1-O-Octadecyl-2-O-methylglycerophosphocholine inhibits protein kinase C-dependent phosphorylation of endogenous proteins in MCF-7 cells.

Studies with leukaemic cells, based primarily on in vitro assays, have suggested that antitumour ether lipids have only a moderate effect on protein kinase C (PKC) activity, and, furthermore, inhibition of PKC is unlikely to be involved in the mechanism of inhibition of cell proliferation by these compounds. To determine if this is also the case for epithelial cancer cells, we examined the effect of 1-O-octadecyl-2-O-methylglycerophosphocholine (ET18-OCH3) on PKC-induced phosphorylation of endogenous proteins in MCF-7 cells under incubation conditions where the drug inhibited cell proliferation. As expected, stimulation of quiescent 32P-labelled MCF-7 cells with 1 microM PMA resulted in the phosphorylation of a number of proteins.

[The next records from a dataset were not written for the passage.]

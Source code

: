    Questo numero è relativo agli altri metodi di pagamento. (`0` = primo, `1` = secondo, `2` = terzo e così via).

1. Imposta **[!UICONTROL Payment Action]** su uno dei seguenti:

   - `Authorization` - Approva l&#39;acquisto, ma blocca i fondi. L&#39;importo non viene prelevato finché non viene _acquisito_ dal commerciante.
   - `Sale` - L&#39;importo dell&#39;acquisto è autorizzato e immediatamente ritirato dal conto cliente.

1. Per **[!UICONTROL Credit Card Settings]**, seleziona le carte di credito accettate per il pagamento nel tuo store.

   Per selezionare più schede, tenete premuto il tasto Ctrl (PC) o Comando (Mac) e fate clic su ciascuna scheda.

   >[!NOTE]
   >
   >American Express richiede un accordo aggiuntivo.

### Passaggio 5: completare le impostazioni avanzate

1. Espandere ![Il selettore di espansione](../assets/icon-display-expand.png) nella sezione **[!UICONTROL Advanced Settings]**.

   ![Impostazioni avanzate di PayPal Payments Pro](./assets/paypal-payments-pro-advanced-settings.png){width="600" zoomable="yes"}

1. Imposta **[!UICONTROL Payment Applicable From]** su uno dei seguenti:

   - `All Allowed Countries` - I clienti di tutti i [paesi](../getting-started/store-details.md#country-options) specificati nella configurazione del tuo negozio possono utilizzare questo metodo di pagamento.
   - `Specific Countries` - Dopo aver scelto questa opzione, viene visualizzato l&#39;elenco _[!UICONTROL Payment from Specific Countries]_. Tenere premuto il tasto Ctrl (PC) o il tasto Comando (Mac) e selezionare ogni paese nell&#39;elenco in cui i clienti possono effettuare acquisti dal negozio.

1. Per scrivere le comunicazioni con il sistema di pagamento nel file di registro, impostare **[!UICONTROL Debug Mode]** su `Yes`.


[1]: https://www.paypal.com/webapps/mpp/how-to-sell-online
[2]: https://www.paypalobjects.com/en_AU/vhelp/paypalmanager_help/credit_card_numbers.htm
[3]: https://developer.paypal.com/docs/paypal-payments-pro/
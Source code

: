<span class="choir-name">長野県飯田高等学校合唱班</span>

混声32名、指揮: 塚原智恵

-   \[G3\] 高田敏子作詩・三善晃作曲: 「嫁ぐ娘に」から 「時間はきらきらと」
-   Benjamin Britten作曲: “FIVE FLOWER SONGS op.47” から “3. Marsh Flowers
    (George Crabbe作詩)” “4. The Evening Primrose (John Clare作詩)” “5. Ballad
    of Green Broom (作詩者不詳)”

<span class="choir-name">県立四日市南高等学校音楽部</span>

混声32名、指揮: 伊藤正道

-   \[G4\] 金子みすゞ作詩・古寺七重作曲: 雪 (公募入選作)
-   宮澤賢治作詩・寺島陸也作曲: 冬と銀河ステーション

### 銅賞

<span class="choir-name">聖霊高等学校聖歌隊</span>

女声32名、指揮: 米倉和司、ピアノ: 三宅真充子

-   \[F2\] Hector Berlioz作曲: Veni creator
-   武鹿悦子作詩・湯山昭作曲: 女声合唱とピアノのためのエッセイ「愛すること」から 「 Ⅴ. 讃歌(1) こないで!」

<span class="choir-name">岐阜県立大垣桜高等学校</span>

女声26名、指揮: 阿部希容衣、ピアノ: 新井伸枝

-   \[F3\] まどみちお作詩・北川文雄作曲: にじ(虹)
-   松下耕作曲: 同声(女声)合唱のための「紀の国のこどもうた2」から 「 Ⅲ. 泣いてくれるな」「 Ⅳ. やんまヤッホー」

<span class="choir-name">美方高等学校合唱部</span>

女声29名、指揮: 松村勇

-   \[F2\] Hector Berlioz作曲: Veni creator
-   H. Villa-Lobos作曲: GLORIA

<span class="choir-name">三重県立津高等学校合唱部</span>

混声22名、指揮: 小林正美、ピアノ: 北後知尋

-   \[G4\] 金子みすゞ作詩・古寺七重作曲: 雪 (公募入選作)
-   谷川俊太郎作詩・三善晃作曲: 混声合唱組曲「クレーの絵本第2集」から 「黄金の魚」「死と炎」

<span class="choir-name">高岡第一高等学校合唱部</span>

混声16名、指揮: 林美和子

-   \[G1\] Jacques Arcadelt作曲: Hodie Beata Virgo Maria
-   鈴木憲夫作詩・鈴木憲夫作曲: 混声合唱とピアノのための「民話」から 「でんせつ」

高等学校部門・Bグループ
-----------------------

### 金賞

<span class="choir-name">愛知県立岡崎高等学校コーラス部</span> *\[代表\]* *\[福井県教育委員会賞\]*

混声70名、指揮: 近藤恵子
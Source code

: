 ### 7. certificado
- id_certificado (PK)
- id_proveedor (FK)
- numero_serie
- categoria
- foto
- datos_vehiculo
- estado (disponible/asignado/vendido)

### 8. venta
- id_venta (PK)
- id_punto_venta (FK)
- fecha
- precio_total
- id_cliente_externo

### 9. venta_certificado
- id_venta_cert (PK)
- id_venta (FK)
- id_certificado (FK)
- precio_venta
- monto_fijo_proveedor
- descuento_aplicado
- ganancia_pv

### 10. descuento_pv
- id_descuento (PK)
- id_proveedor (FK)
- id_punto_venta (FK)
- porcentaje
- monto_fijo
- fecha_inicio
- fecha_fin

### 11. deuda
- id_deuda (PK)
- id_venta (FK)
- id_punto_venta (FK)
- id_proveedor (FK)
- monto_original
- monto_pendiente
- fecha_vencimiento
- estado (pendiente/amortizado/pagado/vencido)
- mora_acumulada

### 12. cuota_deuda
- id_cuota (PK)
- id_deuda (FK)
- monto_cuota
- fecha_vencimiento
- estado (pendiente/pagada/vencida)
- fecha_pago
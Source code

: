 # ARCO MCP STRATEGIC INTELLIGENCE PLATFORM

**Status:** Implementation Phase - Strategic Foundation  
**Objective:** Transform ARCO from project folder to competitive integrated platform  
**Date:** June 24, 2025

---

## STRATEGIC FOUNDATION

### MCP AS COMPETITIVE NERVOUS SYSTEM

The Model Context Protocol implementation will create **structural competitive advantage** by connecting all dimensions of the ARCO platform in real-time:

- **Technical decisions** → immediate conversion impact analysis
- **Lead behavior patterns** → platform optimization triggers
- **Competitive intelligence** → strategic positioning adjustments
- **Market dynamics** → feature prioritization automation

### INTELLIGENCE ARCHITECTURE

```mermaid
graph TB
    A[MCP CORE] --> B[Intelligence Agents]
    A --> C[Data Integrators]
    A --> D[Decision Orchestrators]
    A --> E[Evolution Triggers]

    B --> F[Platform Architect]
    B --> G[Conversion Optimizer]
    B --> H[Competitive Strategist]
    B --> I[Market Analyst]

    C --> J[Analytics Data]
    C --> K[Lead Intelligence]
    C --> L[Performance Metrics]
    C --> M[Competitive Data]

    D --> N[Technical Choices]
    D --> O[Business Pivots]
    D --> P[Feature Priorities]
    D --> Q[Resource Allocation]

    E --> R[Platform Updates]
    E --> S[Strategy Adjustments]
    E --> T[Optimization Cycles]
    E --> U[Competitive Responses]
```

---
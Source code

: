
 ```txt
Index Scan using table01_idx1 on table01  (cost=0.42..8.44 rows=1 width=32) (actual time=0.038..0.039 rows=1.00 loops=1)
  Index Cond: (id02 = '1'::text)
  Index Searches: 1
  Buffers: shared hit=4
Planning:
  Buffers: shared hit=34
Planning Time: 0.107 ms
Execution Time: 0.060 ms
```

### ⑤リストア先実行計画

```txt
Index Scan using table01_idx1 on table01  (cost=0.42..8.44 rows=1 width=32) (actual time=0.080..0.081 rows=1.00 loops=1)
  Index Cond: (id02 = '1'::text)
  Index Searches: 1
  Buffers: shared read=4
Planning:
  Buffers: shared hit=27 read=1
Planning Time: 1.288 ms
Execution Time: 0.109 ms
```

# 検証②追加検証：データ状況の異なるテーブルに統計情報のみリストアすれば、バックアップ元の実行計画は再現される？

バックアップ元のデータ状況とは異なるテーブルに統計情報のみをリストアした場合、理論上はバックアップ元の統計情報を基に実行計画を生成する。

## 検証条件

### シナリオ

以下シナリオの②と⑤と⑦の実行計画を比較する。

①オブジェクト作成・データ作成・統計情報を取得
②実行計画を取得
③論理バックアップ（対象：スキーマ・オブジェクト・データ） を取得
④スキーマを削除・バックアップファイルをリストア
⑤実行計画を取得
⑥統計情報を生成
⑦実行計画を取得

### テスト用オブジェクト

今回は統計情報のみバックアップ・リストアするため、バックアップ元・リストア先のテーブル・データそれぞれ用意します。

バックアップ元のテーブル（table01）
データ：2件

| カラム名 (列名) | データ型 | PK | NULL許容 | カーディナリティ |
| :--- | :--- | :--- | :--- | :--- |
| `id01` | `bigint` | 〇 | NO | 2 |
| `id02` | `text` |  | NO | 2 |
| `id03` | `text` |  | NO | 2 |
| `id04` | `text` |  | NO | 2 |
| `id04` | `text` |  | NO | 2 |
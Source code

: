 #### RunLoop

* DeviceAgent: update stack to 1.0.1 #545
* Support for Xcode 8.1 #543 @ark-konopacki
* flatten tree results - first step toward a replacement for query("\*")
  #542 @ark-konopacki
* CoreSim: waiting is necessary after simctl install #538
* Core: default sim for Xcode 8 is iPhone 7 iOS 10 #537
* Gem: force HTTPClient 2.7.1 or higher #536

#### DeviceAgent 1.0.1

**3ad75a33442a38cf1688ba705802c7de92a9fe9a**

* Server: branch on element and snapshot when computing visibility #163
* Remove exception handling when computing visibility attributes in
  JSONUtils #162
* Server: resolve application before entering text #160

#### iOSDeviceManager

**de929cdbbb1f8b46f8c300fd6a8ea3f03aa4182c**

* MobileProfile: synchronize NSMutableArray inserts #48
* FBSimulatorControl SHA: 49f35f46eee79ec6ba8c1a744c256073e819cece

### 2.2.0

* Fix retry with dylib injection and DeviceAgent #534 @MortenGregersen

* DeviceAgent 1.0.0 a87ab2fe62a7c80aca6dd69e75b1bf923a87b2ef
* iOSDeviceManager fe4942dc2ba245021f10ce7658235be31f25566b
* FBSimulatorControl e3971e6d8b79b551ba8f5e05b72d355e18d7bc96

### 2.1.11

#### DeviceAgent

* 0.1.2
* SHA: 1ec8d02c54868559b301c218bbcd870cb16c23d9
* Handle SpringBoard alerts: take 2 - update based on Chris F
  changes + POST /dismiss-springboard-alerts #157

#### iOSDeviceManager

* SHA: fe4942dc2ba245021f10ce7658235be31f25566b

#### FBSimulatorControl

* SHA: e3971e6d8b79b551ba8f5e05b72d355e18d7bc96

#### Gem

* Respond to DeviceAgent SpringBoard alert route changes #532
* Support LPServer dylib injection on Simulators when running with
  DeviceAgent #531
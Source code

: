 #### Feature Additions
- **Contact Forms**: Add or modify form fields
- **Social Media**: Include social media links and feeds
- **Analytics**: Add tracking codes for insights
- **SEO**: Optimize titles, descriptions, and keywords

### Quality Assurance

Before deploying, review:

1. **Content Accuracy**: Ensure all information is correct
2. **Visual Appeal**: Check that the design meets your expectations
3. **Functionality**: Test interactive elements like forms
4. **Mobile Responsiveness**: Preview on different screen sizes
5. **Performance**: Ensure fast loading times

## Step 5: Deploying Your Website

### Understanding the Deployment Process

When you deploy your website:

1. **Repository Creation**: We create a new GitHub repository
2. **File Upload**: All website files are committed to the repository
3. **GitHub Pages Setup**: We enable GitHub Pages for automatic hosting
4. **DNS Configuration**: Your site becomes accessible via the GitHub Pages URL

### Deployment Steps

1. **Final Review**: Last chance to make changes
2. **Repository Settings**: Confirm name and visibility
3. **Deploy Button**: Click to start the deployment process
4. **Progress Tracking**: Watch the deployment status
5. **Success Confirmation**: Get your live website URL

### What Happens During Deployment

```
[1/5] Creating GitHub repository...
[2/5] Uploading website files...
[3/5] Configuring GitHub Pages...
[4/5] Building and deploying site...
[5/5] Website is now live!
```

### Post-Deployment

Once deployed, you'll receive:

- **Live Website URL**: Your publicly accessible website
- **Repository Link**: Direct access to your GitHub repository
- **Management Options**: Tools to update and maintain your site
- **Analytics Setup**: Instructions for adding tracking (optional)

The PMA-induced phosphorylation of the proteins was abolished by preincubation of the cells with Ro 31-8220 (5 microM) for 20 min, or 10 microg/ml ET18-OCH3 for 3 h before stimulation with PMA. Thus under incubation conditions where ET18-OCH3 inhibited the proliferation of MCF-7 cells, the ether lipid potently inhibited the activity of PKC in intact cells. This inhibition was unlikely to be due to the effect of the compound on PKC translocation since there was little effect of ET18-OCH3 on the translocation of the alpha, gamma and epsilon species of PKC. These results suggest that a role for the inhibition of PKC activity by ET18-OCH3 in the mechanism of inhibition of cell proliferation by ET18-OCH3 cannot yet be discounted in epithelial cancer cells. In addition, we also observed that ET18-OCH3 enhanced the phosphorylation of selected proteins under basal unstimulated conditions. Although some of these proteins were also observed to be phosphorylated in response to PMA stimulation, the phosphorylation induced by ET18-OCH3 was not inhibited by Ro 31-8220, indicating that this was not mediated by PKC.